Cell Death Discov. 2021 Nov 3;7(1):331. doi: 10.1038/s41420-021-00663-1.
Pancreatic ductal adenocarcinoma (PDAC) is the most frequent and aggressive pancreatic tumor characterized by high metastatic risk and special tumor microenvironment. To comprehensively delineate the complex intra-tumoral heterogeneity and the underlying mechanism during metastatic lesions malignant progression, single-cell RNA sequencing (scRNA-seq) was employed. PCA and TSNE were used for dimensionality reduction analysis and cell clustering. Find All Markers function was used to calculate differential genes in each cluster, and Do Heatmap function was used to plot the distribution of differential genes in each cluster. GSVA was employed to assign pathway activity estimates to individual cells. Lineage trajectory progression was inferred by monocle. CNV status was inferred to compare the heterogeneity among patients and subtypes by infercnv. Ligand-receptor interactions were identified by CellPhoneDB, and regulons network of cells was analyzed by SCENIC. Through RNA-sequencing of 6236 individual cells from 5 liver metastatic PDAC lesions, 10 major cell clusters are identified by using unbiased clustering analysis of expression profiling and well-known cell markers. Cells with high CNV level were considered as malignant cells and pathway analyses were carried out to highlight intratumor heterogeneity in PDAC. Pseudotime trajectory analysis revealed that components of multiple tumor-related pathways and transcription factors (TFs) were differentially expressed along PDAC progression. The complex cellular communication suggested potential immunotherapeutic targets in PDAC. Regulon network identified multiple candidates for promising cell-specific transcriptional factors. Finally, metastatic-related genes expression levels and signaling pathways were validated in bulk RNA Sequencing data. This study contributed a comprehensive single-cell transcriptome atlas and contributed into novel insight of intratumor heterogeneity and molecular mechanism in metastatic PDAC.
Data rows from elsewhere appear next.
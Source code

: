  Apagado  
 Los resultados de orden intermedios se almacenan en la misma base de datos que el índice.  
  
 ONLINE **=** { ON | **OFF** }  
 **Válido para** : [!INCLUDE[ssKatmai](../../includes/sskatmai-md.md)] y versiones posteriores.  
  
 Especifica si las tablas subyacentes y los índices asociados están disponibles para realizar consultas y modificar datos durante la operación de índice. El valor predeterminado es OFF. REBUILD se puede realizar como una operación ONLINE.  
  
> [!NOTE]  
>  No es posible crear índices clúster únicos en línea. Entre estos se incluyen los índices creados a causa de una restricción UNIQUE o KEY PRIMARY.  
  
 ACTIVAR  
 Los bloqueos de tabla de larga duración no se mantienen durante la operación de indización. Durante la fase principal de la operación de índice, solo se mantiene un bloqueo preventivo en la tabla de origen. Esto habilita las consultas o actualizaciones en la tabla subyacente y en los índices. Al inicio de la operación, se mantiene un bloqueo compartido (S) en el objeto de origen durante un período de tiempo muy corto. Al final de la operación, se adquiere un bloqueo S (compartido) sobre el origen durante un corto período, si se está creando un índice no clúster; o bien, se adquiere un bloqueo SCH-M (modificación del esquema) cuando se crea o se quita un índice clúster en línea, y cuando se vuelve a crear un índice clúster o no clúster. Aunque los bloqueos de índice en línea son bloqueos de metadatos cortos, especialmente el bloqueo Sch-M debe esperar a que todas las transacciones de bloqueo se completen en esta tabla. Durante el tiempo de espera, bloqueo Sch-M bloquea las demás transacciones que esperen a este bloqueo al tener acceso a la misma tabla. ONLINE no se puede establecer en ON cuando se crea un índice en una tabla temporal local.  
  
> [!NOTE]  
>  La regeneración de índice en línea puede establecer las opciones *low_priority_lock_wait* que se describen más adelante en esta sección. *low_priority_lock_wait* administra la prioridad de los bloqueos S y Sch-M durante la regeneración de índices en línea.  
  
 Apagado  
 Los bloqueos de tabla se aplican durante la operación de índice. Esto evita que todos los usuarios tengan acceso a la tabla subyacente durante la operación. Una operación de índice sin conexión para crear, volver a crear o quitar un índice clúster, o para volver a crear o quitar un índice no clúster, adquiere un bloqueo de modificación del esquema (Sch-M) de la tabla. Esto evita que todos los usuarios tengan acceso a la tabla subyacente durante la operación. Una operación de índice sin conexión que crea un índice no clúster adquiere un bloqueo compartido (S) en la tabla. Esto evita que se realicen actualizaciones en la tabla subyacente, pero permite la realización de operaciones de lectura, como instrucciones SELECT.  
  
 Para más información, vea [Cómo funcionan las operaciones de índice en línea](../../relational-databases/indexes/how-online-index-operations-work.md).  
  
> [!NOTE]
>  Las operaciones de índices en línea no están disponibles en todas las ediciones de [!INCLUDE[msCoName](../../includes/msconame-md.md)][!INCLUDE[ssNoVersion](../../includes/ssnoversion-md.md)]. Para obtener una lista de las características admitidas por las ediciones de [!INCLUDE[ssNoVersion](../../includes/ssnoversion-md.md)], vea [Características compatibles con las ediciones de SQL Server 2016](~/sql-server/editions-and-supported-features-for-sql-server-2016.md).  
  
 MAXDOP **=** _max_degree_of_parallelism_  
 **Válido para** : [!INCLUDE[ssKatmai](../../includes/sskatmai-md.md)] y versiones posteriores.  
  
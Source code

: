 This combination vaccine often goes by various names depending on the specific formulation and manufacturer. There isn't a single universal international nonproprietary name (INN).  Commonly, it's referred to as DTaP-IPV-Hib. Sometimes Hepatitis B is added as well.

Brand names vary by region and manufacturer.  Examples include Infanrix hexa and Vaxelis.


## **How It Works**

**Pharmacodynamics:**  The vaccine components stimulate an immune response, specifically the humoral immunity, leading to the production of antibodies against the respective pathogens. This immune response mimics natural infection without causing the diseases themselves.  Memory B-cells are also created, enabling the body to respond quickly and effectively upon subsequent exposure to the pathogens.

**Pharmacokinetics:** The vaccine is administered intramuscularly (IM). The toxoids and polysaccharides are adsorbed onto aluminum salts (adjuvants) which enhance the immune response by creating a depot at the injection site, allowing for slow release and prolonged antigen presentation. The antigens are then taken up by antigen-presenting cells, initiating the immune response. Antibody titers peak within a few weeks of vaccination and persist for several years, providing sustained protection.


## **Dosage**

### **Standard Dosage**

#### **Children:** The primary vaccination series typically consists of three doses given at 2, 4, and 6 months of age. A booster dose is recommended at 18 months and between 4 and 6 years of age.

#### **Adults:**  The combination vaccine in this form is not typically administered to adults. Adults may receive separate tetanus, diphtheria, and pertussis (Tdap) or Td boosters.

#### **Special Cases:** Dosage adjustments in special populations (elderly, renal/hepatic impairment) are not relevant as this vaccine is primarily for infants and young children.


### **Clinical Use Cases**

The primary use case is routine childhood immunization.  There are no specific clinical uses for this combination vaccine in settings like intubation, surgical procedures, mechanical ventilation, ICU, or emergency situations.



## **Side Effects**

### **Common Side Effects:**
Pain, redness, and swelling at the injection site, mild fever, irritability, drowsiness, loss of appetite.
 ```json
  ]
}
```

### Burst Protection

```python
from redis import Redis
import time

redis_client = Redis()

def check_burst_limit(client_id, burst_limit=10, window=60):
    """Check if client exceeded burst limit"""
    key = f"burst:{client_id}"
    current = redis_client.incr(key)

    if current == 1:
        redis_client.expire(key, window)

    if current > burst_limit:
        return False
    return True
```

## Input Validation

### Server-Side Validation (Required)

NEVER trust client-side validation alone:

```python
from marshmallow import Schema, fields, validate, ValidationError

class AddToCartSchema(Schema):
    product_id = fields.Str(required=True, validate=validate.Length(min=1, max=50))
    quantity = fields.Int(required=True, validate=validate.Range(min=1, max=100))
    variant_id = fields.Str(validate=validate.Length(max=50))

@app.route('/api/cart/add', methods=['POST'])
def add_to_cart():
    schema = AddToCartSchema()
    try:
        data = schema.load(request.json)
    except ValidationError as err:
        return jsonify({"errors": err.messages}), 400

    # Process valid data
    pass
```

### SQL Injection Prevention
胰腺导管腺癌(PDAC)是最常见且侵袭性最强的胰腺肿瘤,其特征为高转移风险和特殊的肿瘤微环境。为全面描绘转移性病变恶性进展过程中复杂的肿瘤内异质性及其潜在机制,采用了单细胞RNA测序(scRNA-seq)技术。主成分分析(PCA)和t分布随机邻域嵌入(TSNE)用于降维分析和细胞聚类。使用“查找所有标记”功能计算每个簇中的差异基因,并使用“绘制热图”功能绘制每个簇中差异基因的分布。基因集变异分析(GSVA)用于将通路活性估计值分配给单个细胞。通过单样本基因集轨迹推断(monocle)来推断谱系轨迹进展。通过infercnv推断拷贝数变异(CNV)状态,以比较患者和亚型之间的异质性。通过CellPhoneDB识别配体-受体相互作用,并通过单细胞调控网络推断与聚类(SCENIC)分析细胞的调控子网络。通过对来自5个肝转移性PDAC病变的6236个单个细胞进行RNA测序,利用表达谱的无偏聚类分析和知名细胞标记物鉴定出10个主要细胞簇。将具有高CNV水平的细胞视为恶性细胞,并进行通路分析以突出PDAC中的肿瘤内异质性。伪时间轨迹分析表明,多个肿瘤相关通路的成分和转录因子(TFs)在PDAC进展过程中差异表达。复杂的细胞通讯提示了PDAC中潜在的免疫治疗靶点。调控子网络鉴定出多个有前景的细胞特异性转录因子候选物。最后,在批量RNA测序数据中验证了转移相关基因的表达水平和信号通路。本研究贡献了一个全面的单细胞转录组图谱,并为转移性PDAC中的肿瘤内异质性和分子机制提供了新的见解。